Yeah, why not. The us was a christian protestant ethnoestate for like 200 years, and in the cathecism of the catholic church it says that a country altought it should welcome foreigners to the extend they are able, it may restrict inmigration.
If you make the case that a nation is a bunch of people that descend from a certain group, you can make the case to restrict inmigration to preserve the ethnic group. And that they are only able to accept in a limited number of foreigners at a time to avoid changuing the demographics, because if the demographics changue and the original ethnic group dissapears , the nation would die off.
If youre French, and one of your great-grandparents are Italian, that making you 1/8th italian, you would still be considered French by most, if not everyone.
But if you were only 1/4 french and the rest were to be a mix of other ethnicities you probably wouldn't.
Its easy to make an argument of why a country may need to restrict inmigration for its own good, this being just the ethnic nationalist argument (you could make an economic argument as well)
You can also argue that one has different degrees of duty towards different people based on their relations and their proximity to them
A man is to put first her wife to her parents, a man is to specially care about his family.

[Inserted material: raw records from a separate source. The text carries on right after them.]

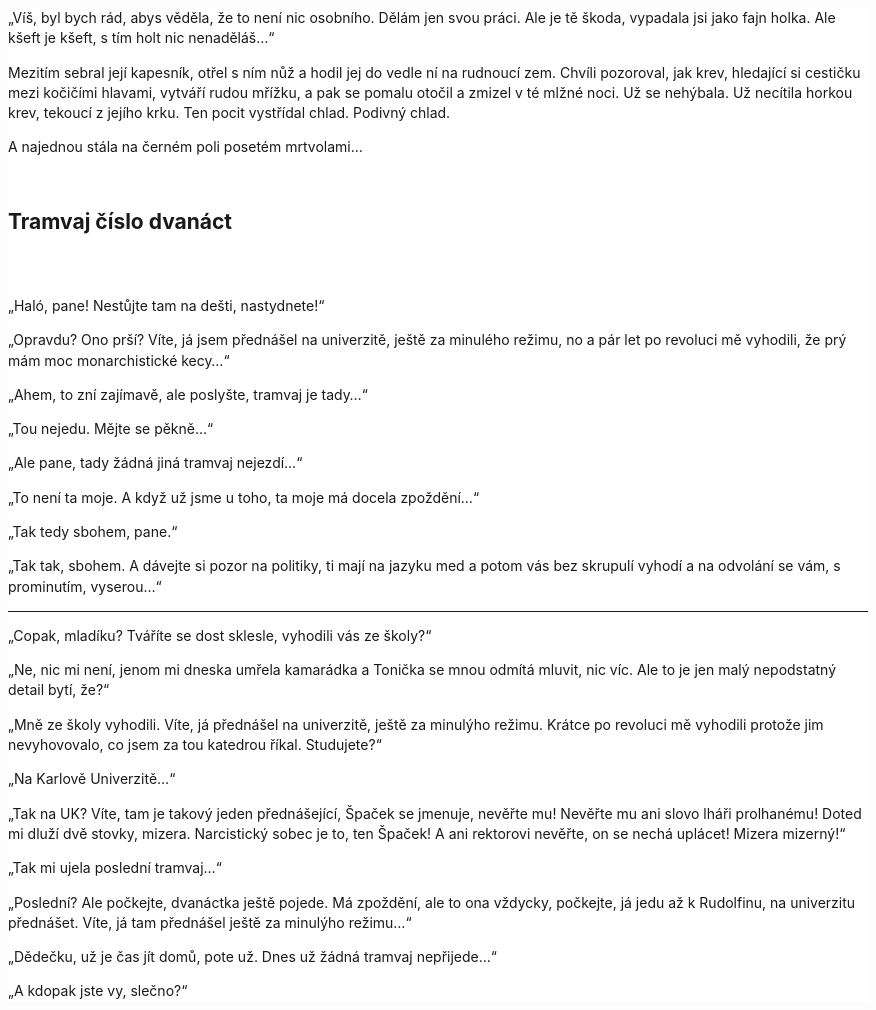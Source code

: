 „Víš, byl bych rád, abys věděla, že to není nic osobního. Dělám jen svou práci. Ale je tě škoda, vypadala jsi jako fajn holka. Ale kšeft je kšeft, s tím holt nic nenaděláš…“

Mezitím sebral její kapesník, otřel s ním nůž a hodil jej do vedle ní na rudnoucí zem. Chvíli pozoroval, jak krev, hledající si cestičku mezi kočičími hlavami, vytváří rudou mřížku, a pak se pomalu otočil a zmizel v té mlžné noci.
Už se nehýbala. Už necítila horkou krev, tekoucí z jejího krku. Ten pocit vystřídal chlad. Podivný chlad.
 
A najednou stála na černém poli posetém mrtvolami…
 <br>
 <br>

## Tramvaj číslo dvanáct 

 <br>
 <br>
„Haló, pane! Nestůjte tam na dešti, nastydnete!“

„Opravdu? Ono prší? Víte, já jsem přednášel na univerzitě, ještě za minulého režimu, no a pár let po revoluci mě vyhodili, že prý mám moc monarchistické kecy…“

„Ahem, to zní zajímavě, ale poslyšte, tramvaj je tady…“
 
„Tou nejedu. Mějte se pěkně…“

„Ale pane, tady žádná jiná tramvaj nejezdí…“

„To není ta moje. A když už jsme u toho, ta moje má docela zpoždění…“

„Tak tedy sbohem, pane.“

„Tak tak, sbohem. A dávejte si pozor na politiky, ti mají na jazyku med a potom vás bez skrupulí vyhodí a na odvolání se vám, s prominutím, vyserou…“


*****

„Copak, mladíku? Tváříte se dost sklesle, vyhodili vás ze školy?“

„Ne, nic mi není, jenom mi dneska umřela kamarádka a Tonička se mnou odmítá mluvit, nic víc. Ale to je jen malý nepodstatný detail bytí, že?“

„Mně ze školy vyhodili. Víte, já přednášel na univerzitě, ještě za minulýho režimu. Krátce po revoluci mě vyhodili protože jim nevyhovovalo, co jsem za tou katedrou říkal. Studujete?“

„Na Karlově Univerzitě…“

„Tak na UK? Víte, tam je takový jeden přednášející, Špaček se jmenuje, nevěřte mu! Nevěřte mu ani slovo lháři prolhanému! Doted mi dluží dvě stovky, mizera. Narcistický sobec je to, ten Špaček! A ani rektorovi nevěřte, on se nechá uplácet! Mizera mizerný!“

„Tak mi ujela poslední tramvaj…“

„Poslední? Ale počkejte, dvanáctka ještě pojede. Má zpoždění, ale to ona vždycky, počkejte, já jedu až k Rudolfinu, na univerzitu přednášet. Víte, já tam přednášel ještě za minulýho režimu…“

„Dědečku, už je čas jít domů, pote už. Dnes už žádná tramvaj nepřijede…“

„A kdopak jste vy, slečno?“
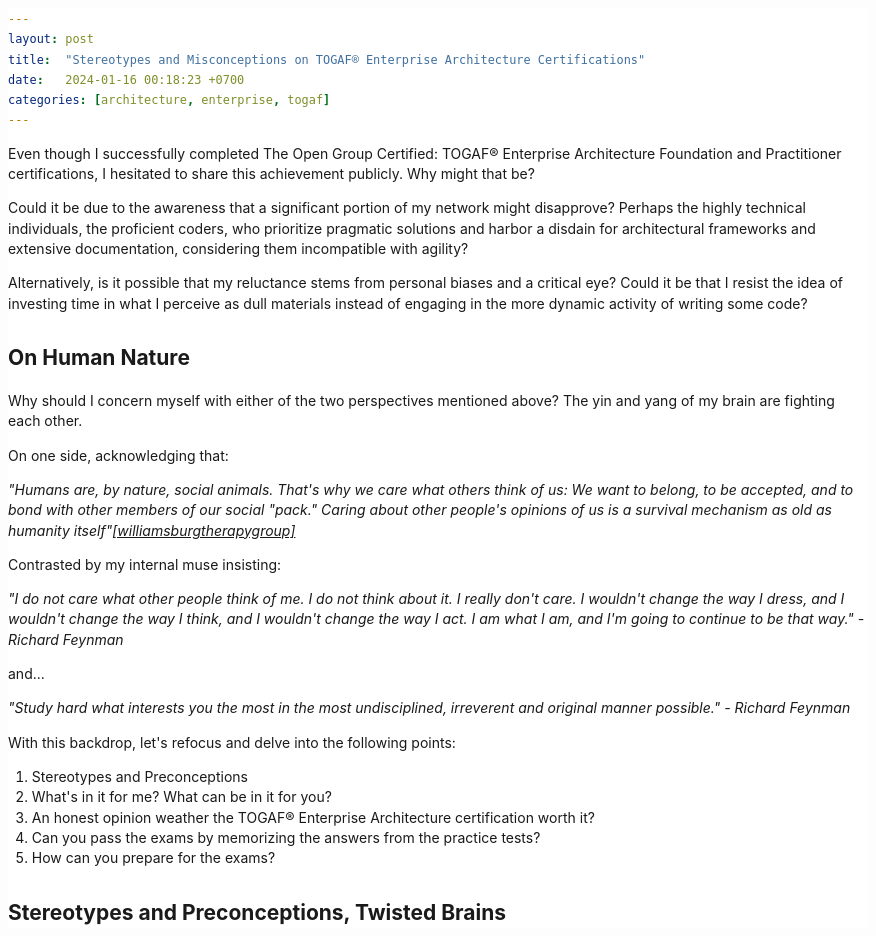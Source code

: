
 ```yaml
---
layout: post
title:  "Stereotypes and Misconceptions on TOGAF® Enterprise Architecture Certifications"
date:   2024-01-16 00:18:23 +0700
categories: [architecture, enterprise, togaf]
---
```


Even though I successfully completed The Open Group Certified: TOGAF® Enterprise Architecture Foundation and Practitioner certifications, I hesitated to share this achievement publicly. Why might that be?

Could it be due to the awareness that a significant portion of my network might disapprove? Perhaps the highly technical individuals, the proficient coders, who prioritize pragmatic solutions and harbor a disdain for architectural frameworks and extensive documentation, considering them incompatible with agility?

Alternatively, is it possible that my reluctance stems from personal biases and a critical eye? Could it be that I resist the idea of investing time in what I perceive as dull materials instead of engaging in the more dynamic activity of writing some code?

## On Human Nature 

Why should I concern myself with either of the two perspectives mentioned above? The yin and yang of my brain are fighting each other.

On one side, acknowledging that:

*"Humans are, by nature, social animals. That's why we care what others think of us: We want to belong, to be accepted, and to bond with other members of our social "pack." Caring about other people's opinions of us is a survival mechanism as old as humanity itself"[[williamsburgtherapygroup]](https://williamsburgtherapygroup.com/blog/why-do-i-care-so-much-what-other-people-think)*

Contrasted by my internal muse insisting: 

*"I do not care what other people think of me. I do not think about it. I really don't care. I wouldn't change the way I dress, and I wouldn't change the way I think, and I wouldn't change the way I act. I am what I am, and I'm going to continue to be that way." - Richard Feynman*

and...

*"Study hard what interests you the most in the most undisciplined, irreverent and original manner possible." - Richard Feynman*

With this backdrop, let's refocus and delve into the following points:

1. Stereotypes and Preconceptions
2. What's in it for me? What can be in it for you?
3. An honest opinion weather the TOGAF® Enterprise Architecture certification worth it?
4. Can you pass the exams by memorizing the answers from the practice tests? 
5. How can you prepare for the exams?


## Stereotypes and Preconceptions, Twisted Brains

There is a thing called Ordo Amoris, that influenctial churchmen santified by the church established, in which a man is to care first about god, then family, then nation, then the rest of the world
One thing you should take into account is that this kind of massive inmigration from countries so different both racially and culturally foreign to us is something kind of new, so there isn't much doctrine written about it.
Moreover, most of the clergy are older men that haven't grown up being a minority in the school of their own nation so they don't realize how bad things really are.
Younger clergy , that typicallt has less power increasingly against inmigration, so in a few decades they might oppose it more.